Shit, beinahe hätte ich jetzt auch noch geantwortet. Ach nee hier ging es um einen Stab der mit dem nächsten addon eingeführt wird. Was in 3 Tagen erscheint. Was ist denn jez zeitnah ? 6 Monate vorher ?

Ich möchte an dieser Stelle alle Inschriftler mal ganz herzlich beglückwünschen zu ihrer kürzlich absolvierten (oder noch andauernden) großen Arbeitsbeschaffungsmaßnahme 5.04.

Mal eben eine Lizenz zum Gelddrucken, jedenfalls für ah-fleißige Schreiber (und Blumenpflücker !!) in diesen Wochen. Das Genöle noch von anderen Berufen über Rezepte Steine usw. in auf einmal in raids droppten (gut das ist jetzt echt nicht mehr zeitnah). Man ihr seid so arm dran, da bin ich als Ingi doch wirklich froh dass ich seit 1,5 Jahren GARNICHTS bekommen habe, da muss ich mich wenigstens nicht ärgern. Mein Aushängeschild ist ein zugegeben nettes Flugmount....was es allerdings seit 3 addons ist.

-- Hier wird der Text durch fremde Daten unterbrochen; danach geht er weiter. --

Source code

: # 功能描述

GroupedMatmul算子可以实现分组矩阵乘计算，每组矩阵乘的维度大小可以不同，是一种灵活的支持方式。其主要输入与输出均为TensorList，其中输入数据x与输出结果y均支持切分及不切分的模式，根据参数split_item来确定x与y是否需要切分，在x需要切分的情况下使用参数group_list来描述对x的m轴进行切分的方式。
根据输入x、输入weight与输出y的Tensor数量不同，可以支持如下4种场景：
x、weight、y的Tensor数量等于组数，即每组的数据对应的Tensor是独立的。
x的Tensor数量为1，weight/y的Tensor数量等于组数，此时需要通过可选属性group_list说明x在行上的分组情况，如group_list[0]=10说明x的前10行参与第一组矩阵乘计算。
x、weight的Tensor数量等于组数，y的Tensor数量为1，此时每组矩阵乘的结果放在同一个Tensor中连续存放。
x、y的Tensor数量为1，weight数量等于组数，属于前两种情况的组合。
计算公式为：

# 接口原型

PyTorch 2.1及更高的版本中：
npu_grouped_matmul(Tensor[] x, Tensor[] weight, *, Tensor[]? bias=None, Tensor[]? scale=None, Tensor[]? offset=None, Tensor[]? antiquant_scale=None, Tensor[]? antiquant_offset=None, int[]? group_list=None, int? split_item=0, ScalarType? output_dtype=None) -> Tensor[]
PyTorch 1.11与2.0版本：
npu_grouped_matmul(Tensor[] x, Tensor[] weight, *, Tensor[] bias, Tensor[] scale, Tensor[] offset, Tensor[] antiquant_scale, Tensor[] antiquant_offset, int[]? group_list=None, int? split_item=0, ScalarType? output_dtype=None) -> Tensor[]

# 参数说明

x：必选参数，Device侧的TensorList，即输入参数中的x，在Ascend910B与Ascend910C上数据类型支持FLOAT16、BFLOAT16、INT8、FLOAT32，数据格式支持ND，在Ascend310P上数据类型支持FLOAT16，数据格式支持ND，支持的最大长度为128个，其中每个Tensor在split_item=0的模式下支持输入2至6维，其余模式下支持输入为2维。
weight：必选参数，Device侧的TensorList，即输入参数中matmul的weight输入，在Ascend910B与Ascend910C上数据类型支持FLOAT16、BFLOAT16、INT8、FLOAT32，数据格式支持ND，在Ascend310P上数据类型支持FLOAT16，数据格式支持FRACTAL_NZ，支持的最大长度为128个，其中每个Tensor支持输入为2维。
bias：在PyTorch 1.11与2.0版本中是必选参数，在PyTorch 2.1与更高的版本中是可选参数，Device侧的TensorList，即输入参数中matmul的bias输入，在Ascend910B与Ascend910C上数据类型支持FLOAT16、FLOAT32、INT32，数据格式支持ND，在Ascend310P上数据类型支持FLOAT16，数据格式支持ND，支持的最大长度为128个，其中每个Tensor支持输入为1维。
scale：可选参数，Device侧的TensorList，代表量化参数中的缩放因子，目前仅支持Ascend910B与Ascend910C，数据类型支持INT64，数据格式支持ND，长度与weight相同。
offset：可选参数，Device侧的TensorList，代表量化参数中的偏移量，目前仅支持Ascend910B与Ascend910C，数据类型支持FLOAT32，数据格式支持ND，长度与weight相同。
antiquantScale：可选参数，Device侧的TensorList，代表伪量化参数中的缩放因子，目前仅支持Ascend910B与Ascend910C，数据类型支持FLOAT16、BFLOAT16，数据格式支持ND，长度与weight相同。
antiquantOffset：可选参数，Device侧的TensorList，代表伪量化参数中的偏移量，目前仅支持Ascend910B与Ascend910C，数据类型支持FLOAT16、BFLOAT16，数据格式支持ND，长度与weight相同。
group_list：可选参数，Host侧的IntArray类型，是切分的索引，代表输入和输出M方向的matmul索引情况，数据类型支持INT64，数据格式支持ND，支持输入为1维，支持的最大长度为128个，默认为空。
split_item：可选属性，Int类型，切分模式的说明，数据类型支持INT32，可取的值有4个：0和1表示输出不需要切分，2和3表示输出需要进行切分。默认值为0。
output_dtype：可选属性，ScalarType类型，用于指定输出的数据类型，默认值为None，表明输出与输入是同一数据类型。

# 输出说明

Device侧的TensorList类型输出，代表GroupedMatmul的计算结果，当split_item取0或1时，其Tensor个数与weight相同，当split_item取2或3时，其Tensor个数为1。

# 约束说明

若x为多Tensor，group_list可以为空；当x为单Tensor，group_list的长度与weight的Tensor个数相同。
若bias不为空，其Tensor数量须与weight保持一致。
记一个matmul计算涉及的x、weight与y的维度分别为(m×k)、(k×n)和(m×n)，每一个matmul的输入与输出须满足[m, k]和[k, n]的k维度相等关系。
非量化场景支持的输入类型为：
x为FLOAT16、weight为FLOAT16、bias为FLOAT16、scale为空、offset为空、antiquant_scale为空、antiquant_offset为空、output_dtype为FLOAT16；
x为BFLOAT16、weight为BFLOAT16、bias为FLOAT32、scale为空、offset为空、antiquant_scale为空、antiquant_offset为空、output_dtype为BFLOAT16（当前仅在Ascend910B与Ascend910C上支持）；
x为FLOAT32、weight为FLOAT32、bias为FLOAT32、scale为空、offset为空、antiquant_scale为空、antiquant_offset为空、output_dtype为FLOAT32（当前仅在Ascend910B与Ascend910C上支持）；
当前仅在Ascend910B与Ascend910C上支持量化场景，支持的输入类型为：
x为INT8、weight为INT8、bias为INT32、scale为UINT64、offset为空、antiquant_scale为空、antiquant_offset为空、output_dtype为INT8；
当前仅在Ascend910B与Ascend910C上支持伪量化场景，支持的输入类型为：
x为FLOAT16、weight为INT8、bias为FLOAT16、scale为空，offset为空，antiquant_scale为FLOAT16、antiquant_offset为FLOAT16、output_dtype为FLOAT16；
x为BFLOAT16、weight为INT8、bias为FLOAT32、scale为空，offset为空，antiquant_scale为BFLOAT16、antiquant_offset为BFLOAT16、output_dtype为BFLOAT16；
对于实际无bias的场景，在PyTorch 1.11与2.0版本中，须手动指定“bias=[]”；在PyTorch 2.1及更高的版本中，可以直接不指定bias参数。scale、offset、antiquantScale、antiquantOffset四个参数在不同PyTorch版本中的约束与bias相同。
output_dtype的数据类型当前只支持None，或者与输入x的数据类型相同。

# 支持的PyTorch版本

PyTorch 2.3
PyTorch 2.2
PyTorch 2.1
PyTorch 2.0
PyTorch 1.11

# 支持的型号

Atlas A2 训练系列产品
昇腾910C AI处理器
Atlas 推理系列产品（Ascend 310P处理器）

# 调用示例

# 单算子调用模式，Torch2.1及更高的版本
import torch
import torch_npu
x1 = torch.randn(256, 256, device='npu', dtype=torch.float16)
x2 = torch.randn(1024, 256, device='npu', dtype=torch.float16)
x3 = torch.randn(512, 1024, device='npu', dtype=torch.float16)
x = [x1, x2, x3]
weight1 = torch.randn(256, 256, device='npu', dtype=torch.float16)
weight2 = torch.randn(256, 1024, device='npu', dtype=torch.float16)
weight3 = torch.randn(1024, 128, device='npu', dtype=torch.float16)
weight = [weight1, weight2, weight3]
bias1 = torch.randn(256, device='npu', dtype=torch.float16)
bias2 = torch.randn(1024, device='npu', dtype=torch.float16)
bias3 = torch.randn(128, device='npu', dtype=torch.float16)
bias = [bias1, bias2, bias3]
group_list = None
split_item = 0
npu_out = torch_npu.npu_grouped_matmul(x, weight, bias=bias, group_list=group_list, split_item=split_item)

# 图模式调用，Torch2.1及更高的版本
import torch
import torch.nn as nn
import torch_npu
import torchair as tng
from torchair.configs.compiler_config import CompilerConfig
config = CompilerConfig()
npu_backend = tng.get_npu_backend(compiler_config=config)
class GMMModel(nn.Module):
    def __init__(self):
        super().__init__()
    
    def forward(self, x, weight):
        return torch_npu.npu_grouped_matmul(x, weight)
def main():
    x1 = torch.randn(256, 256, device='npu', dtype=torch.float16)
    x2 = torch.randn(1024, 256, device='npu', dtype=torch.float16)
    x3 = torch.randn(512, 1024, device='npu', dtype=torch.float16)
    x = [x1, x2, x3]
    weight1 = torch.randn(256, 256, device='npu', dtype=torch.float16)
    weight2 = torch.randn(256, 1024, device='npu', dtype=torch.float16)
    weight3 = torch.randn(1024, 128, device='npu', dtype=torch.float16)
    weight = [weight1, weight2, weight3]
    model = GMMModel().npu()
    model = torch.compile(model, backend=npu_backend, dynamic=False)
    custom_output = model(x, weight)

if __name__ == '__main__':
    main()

Ich erinnere mich noch gut an BC wo...egal wo man hin kam...es stand alle 7 Meter ein npc der Juweliers-Rezepte verkaufte und jeder 11. mob hat eins gedropt. Und die anderen haben rumgesucht...aber nee da war nix.

Jetzt mal zu diesem Stab, ganz unabhängig davon ob es den wirklich so gibt und welchen Stellenwert er dann hat...ich finde es ungeschickt von Blizz. Da wird einfach mal was rausgehauen für bestimmte Gruppen und andere gehen leer aus. Ist ja gut wenn sie das tun, aber dann bitte für ALLE.


----------



## Kersyl (30. September 2012)

Status:
-Der Stab hat den Itemlevel von Raidfinder bossen.
-Der Stab braucht kiloweise mats + 20 tage (scroll of wisdom*20)

Absolut useless. GZ blizzard, crafting ist mal wieder unattraktiv wie sonst was. /clap.


----------



## cdc (3. November 2012)

hallo,

ich brauche dringend ne antwort:

Können Inschriftler die epischen stäbe accountweit an beliebige chars verschicken oder sind die bop?


----------



## Jackie251 (5. November 2012)

cdc schrieb:


> hallo,
> 
> ich brauche dringend ne antwort:
> 
> Können Inschriftler die epischen stäbe accountweit an beliebige chars verschicken oder sind die bop?



die sind boA 
und können - wie alle "accountgebundenen" Items nur Serverweit verschickt werden, nicht accountweit!


----------



## DarthMarkus1st (5. November 2012)

Kersyl schrieb:


> Status:
> -Der Stab hat den Itemlevel von Raidfinder bossen.
> -Der Stab braucht kiloweise mats + 20 tage (scroll of wisdom*20)
> 
> Absolut useless. GZ blizzard, crafting ist mal wieder unattraktiv wie sonst was. /clap.



also wenn im RF gleichgute sind schön und gut, aber erstmal braucht man dropluck und das dann auch für jeden Caster-Char - mit "unserem" Stab muß man das Ding "einfach nur" hin und her schicken 
(kann mir schon richtig die Lacher im Raid vorstellen: "ey wieso haste keine Waffe an?" oder "ey wieso haste Angel an?" und dann die peinliche Antwort "ups, der Stab ist noch auf dem anderen Char" - und das alles am besten nach nem Wipe^^ )

ich glaub ich opfer mal die Mats, obwohl mein Inschriftler SEHR selten Harmoniepartikel findet, aber der Farmchar andauernd


----------